:: Work to complete ::
Repeat the listing exactly. Do not carry over any pictures.

*** Material to process ***

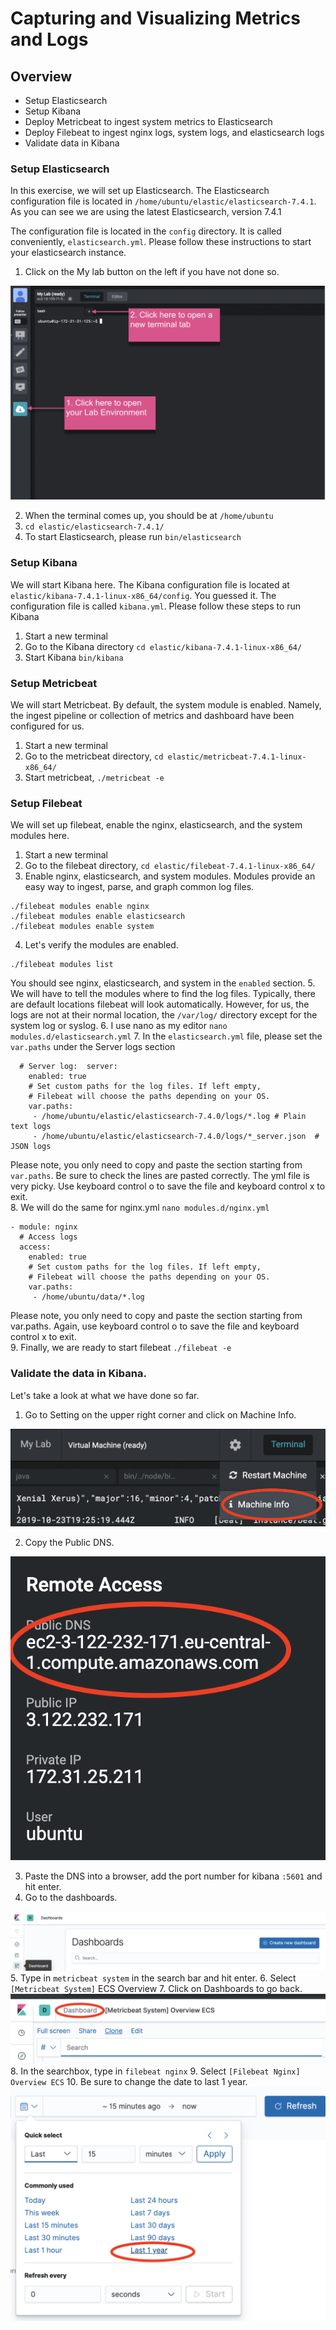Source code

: # Capturing and Visualizing Metrics and Logs

## Overview

* Setup Elasticsearch
* Setup Kibana
* Deploy Metricbeat to ingest system metrics to Elasticsearch
* Deploy Filebeat to ingest nginx logs, system logs, and elasticsearch logs
* Validate data in Kibana

### Setup Elasticsearch

In this exercise, we will set up Elasticsearch.  The Elasticsearch configuration file is located in `/home/ubuntu/elastic/elasticsearch-7.4.1`.  As you can see we are using the latest Elasticsearch, version 7.4.1

The configuration file is located in the `config` directory.  It is called conveniently, `elasticsearch.yml`.  Please follow these instructions to start your elasticsearch instance.

1. Click on the My lab button on the left if you have not done so.

![My Lab](/Labs/images/virtual_classroom_user_guide_lab-terminal.png)

2. When the terminal comes up, you should be at `/home/ubuntu`
3. `cd elastic/elasticsearch-7.4.1/`
4. To start Elasticsearch, please run `bin/elasticsearch`

### Setup Kibana

We will start Kibana here. The Kibana configuration file is located at `elastic/kibana-7.4.1-linux-x86_64/config`.  You guessed it.  The configuration file is called `kibana.yml`.  Please follow these steps to run Kibana

1. Start a new terminal
2. Go to the Kibana directory `cd elastic/kibana-7.4.1-linux-x86_64/`
3. Start Kibana `bin/kibana`

### Setup Metricbeat

We will start Metricbeat.  By default, the system module is enabled. Namely, the ingest pipeline or collection of metrics and dashboard have been configured for us.

1. Start a new terminal
2. Go to the metricbeat directory, `cd elastic/metricbeat-7.4.1-linux-x86_64/`
3. Start metricbeat, `./metricbeat -e`

### Setup Filebeat

We will set up filebeat, enable the nginx, elasticsearch, and the system modules here.

1. Start a new terminal
2. Go to the filebeat directory, `cd elastic/filebeat-7.4.1-linux-x86_64/`
3. Enable nginx, elasticsearch, and system modules.  Modules provide an easy way to ingest, parse, and graph common log files.

```
./filebeat modules enable nginx
./filebeat modules enable elasticsearch
./filebeat modules enable system
```

4. Let's verify the modules are enabled.

```
./filebeat modules list
```

You should see nginx, elasticsearch, and system in the `enabled` section.
5.  We will have to tell the modules where to find the log files. Typically, there are default locations filebeat will look automatically.  However, for us, the logs are not at their normal location, the `/var/log/` directory except for the system log or syslog.
6. I use nano as my editor `nano modules.d/elasticsearch.yml`
7. In the `elasticsearch.yml` file, please set the `var.paths` under the Server logs section

```
  # Server log:  server:
    enabled: true
    # Set custom paths for the log files. If left empty, 
    # Filebeat will choose the paths depending on your OS.
    var.paths:
     - /home/ubuntu/elastic/elasticsearch-7.4.0/logs/*.log # Plain text logs
     - /home/ubuntu/elastic/elasticsearch-7.4.0/logs/*_server.json  # JSON logs
```
Please note, you only need to copy and paste the section starting from `var.paths`. Be sure to check the lines are pasted correctly. The yml file is very picky.  Use keyboard control o to save the file and keyboard control x to exit.  
8.  We will do the same for nginx.yml `nano modules.d/nginx.yml`
```
- module: nginx
  # Access logs
  access:
    enabled: true
    # Set custom paths for the log files. If left empty,
    # Filebeat will choose the paths depending on your OS.
    var.paths:
     - /home/ubuntu/data/*.log
```
Please note, you only need to copy and paste the section starting from var.paths. Again, use keyboard control o to save the file and keyboard control x to exit.  
9. Finally, we are ready to start filebeat `./filebeat -e`

### Validate the data in Kibana.

Let's take a look at what we have done so far.

1. Go to Setting on the upper right corner and click on Machine Info.

![Machine Info](/Labs/images/MachineInfo.png)

2. Copy the Public DNS. 

![Public DNS](/Labs/images/RemoteIP.png)

3. Paste the DNS into a browser, add the port number for kibana `:5601` and hit enter.
4. Go to the dashboards.

![dashboards](/Labs/images/dashboards.png)
5. Type in `metricbeat system` in the search bar and hit enter.
6. Select `[Metricbeat System]` ECS Overview
7. Click on Dashboards to go back.
![dashboards1](/Labs/images/dashboards1.png)
8. In the searchbox, type in `filebeat nginx`
9. Select `[Filebeat Nginx] Overview ECS`
10. Be sure to change the date to last 1 year.
![dashboards2](/Labs/images/dashboard2.png)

*** End of Material to process ***

:: Your solution ::
Source code

: # Capturing and Visualizing Metrics and Logs

## Overview

* Setup Elasticsearch
* Setup Kibana
* Deploy Metricbeat to ingest system metrics to Elasticsearch
* Deploy Filebeat to ingest nginx logs, system logs, and elasticsearch logs
* Validate data in Kibana

### Setup Elasticsearch

In this exercise, we will set up Elasticsearch.  The Elasticsearch configuration file is located in `/home/ubuntu/elastic/elasticsearch-7.4.1`.  As you can see we are using the latest Elasticsearch, version 7.4.1

The configuration file is located in the `config` directory.  It is called conveniently, `elasticsearch.yml`.  Please follow these instructions to start your elasticsearch instance.

1. Click on the My lab button on the left if you have not done so.

![My Lab](/Labs/images/virtual_classroom_user_guide_lab-terminal.png)

2. When the terminal comes up, you should be at `/home/ubuntu`
3. `cd elastic/elasticsearch-7.4.1/`
4. To start Elasticsearch, please run `bin/elasticsearch`

### Setup Kibana

We will start Kibana here. The Kibana configuration file is located at `elastic/kibana-7.4.1-linux-x86_64/config`.  You guessed it.  The configuration file is called `kibana.yml`.  Please follow these steps to run Kibana

1. Start a new terminal
2. Go to the Kibana directory `cd elastic/kibana-7.4.1-linux-x86_64/`
3. Start Kibana `bin/kibana`

### Setup Metricbeat

We will start Metricbeat.  By default, the system module is enabled. Namely, the ingest pipeline or collection of metrics and dashboard have been configured for us.

1. Start a new terminal
2. Go to the metricbeat directory, `cd elastic/metricbeat-7.4.1-linux-x86_64/`
3. Start metricbeat, `./metricbeat -e`

### Setup Filebeat

We will set up filebeat, enable the nginx, elasticsearch, and the system modules here.

1. Start a new terminal
2. Go to the filebeat directory, `cd elastic/filebeat-7.4.1-linux-x86_64/`
3. Enable nginx, elasticsearch, and system modules.  Modules provide an easy way to ingest, parse, and graph common log files.

```
./filebeat modules enable nginx
./filebeat modules enable elasticsearch
./filebeat modules enable system
```

4. Let's verify the modules are enabled.

```
./filebeat modules list
```

You should see nginx, elasticsearch, and system in the `enabled` section.
5.  We will have to tell the modules where to find the log files. Typically, there are default locations filebeat will look automatically.  However, for us, the logs are not at their normal location, the `/var/log/` directory except for the system log or syslog.
6. I use nano as my editor `nano modules.d/elasticsearch.yml`
7. In the `elasticsearch.yml` file, please set the `var.paths` under the Server logs section

```
  # Server log:  server:
    enabled: true
    # Set custom paths for the log files. If left empty, 
    # Filebeat will choose the paths depending on your OS.
    var.paths:
     - /home/ubuntu/elastic/elasticsearch-7.4.0/logs/*.log # Plain text logs
     - /home/ubuntu/elastic/elasticsearch-7.4.0/logs/*_server.json  # JSON logs
```
Please note, you only need to copy and paste the section starting from `var.paths`. Be sure to check the lines are pasted correctly. The yml file is very picky.  Use keyboard control o to save the file and keyboard control x to exit.  
8.  We will do the same for nginx.yml `nano modules.d/nginx.yml`
```
- module: nginx
  # Access logs
  access:
    enabled: true
    # Set custom paths for the log files. If left empty,
    # Filebeat will choose the paths depending on your OS.
    var.paths:
     - /home/ubuntu/data/*.log
```
Please note, you only need to copy and paste the section starting from var.paths. Again, use keyboard control o to save the file and keyboard control x to exit.  
9. Finally, we are ready to start filebeat `./filebeat -e`

### Validate the data in Kibana.

Let's take a look at what we have done so far.

1. Go to Setting on the upper right corner and click on Machine Info.

![Machine Info](/Labs/images/MachineInfo.png)

2. Copy the Public DNS. 

![Public DNS](/Labs/images/RemoteIP.png)

3. Paste the DNS into a browser, add the port number for kibana `:5601` and hit enter.
4. Go to the dashboards.

![dashboards](/Labs/images/dashboards.png)
5. Type in `metricbeat system` in the search bar and hit enter.
6. Select `[Metricbeat System]` ECS Overview
7. Click on Dashboards to go back.
![dashboards1](/Labs/images/dashboards1.png)
8. In the searchbox, type in `filebeat nginx`
9. Select `[Filebeat Nginx] Overview ECS`
10. Be sure to change the date to last 1 year.
![dashboards2](/Labs/images/dashboard2.png)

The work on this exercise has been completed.